Non è solo un caso, quindi, che i primi a raccogliere l’appello di Don Mimmo siano stati proprio i lavoratori della Whirlpool.
“Troppe volte – scrivono gli operai in una lettera – a più riprese abbiamo lanciato il nostro grido d’allarme, perché quella realtà continui ad esistere. Al centro tra Barra, San Giovanni e Ponticelli, dove oggi echeggiano le bombe, dove ritornano a mietere vittime i clan e dove ancora è vivo il ricordo delle non lontane faide di camorra”.
Ma ad uccidere la città che resiste, oltre al malaffare e alla camorra c’è anche la “politica che finge che tutto ciò non esista – precisano i lavoratori di via Argine – che continua ad impoverire il territorio sfruttandolo per proprio tornaconto, per menefreghismo, tutti quegli uomini che potendo non prendono parte, non si schierano rimanendo indifferenti, tutti quegli uomini, sostenuti ed eletti dai cittadini che ne tradiscono le speranze riposte in essi”.

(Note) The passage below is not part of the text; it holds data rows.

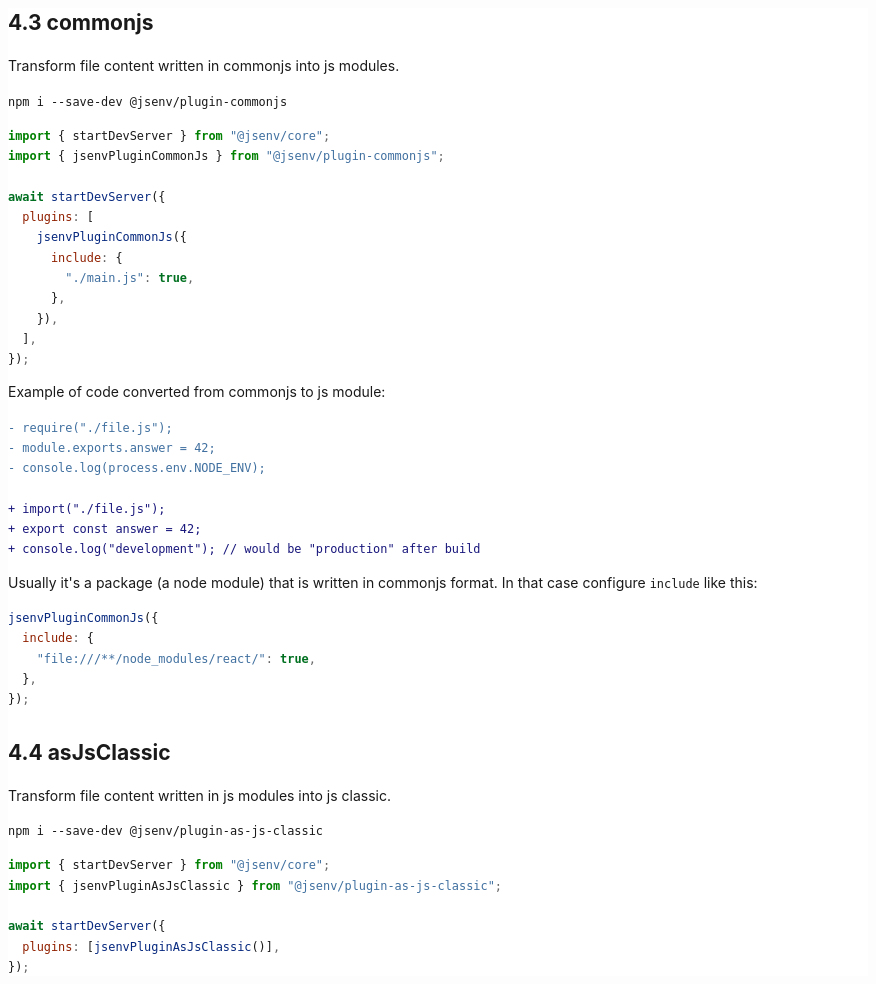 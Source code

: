 ## 4.3 commonjs

Transform file content written in commonjs into js modules.

```console
npm i --save-dev @jsenv/plugin-commonjs
```

```js
import { startDevServer } from "@jsenv/core";
import { jsenvPluginCommonJs } from "@jsenv/plugin-commonjs";

await startDevServer({
  plugins: [
    jsenvPluginCommonJs({
      include: {
        "./main.js": true,
      },
    }),
  ],
});
```

Example of code converted from commonjs to js module:

```diff
- require("./file.js");
- module.exports.answer = 42;
- console.log(process.env.NODE_ENV);

+ import("./file.js");
+ export const answer = 42;
+ console.log("development"); // would be "production" after build
```

Usually it's a package (a node module) that is written in commonjs format.
In that case configure `include` like this:

```js
jsenvPluginCommonJs({
  include: {
    "file:///**/node_modules/react/": true,
  },
});
```

## 4.4 asJsClassic

Transform file content written in js modules into js classic.

```console
npm i --save-dev @jsenv/plugin-as-js-classic
```

```js
import { startDevServer } from "@jsenv/core";
import { jsenvPluginAsJsClassic } from "@jsenv/plugin-as-js-classic";

await startDevServer({
  plugins: [jsenvPluginAsJsClassic()],
});
```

Ed in questo calderone nefasto si rischia di far “morire tutte quelle realtà che resistono e cercano di dare speranza ad una città incancrenita da un sistema malsano”.
La chiusura della Whirlpool è difatti la sconfitta di tutta la città. Chiudere “un presidio di legalità” in un territorio dove la camorra uccide e terrorizza i residenti da oltre un secolo, facendosi scudo sotto le ombre di un dramma occupazionale che come un vortice ha divorato l’intera area orientale, oggi vittima dell’abbandono e del degrado in cui sguazza la criminalità organizzata.
“Si perderà – si legge nella lettera – un altro presidio di legalità e presidio di democrazia, si impoverirà ulteriormente un territorio che ha già pagato troppi tributi in vite umane, disoccupazione, povertà, mancanza d’istruzione, fame e disperazione”. Ai politici, agli uomini di giustizia, alle istituzioni, facciamo appello perché riconoscano in noi, e in tutte quelle realtà lavorative, che rappresentiamo “la cura vera” per far si che questa amata Napoli non muoia”.
“Ecco perché . concludono i lavoratori – ci uniamo a Don Mimmo, camminando al suo fianco ed “al fiume di vita e di speranza che non ha mai smesso di attraversare Napoli” invitando tutti i cittadini, tutti gli uomini e le donne di questa città di attingere ai valori che abbiamo saputo sempre tirar fuori nei momenti più bui dell’umanità e a resistere al male e alla corruzione, come noi, che da oltre 865 giorni così facciamo ed esortiamo la nostra città a fare lo stesso al grido”.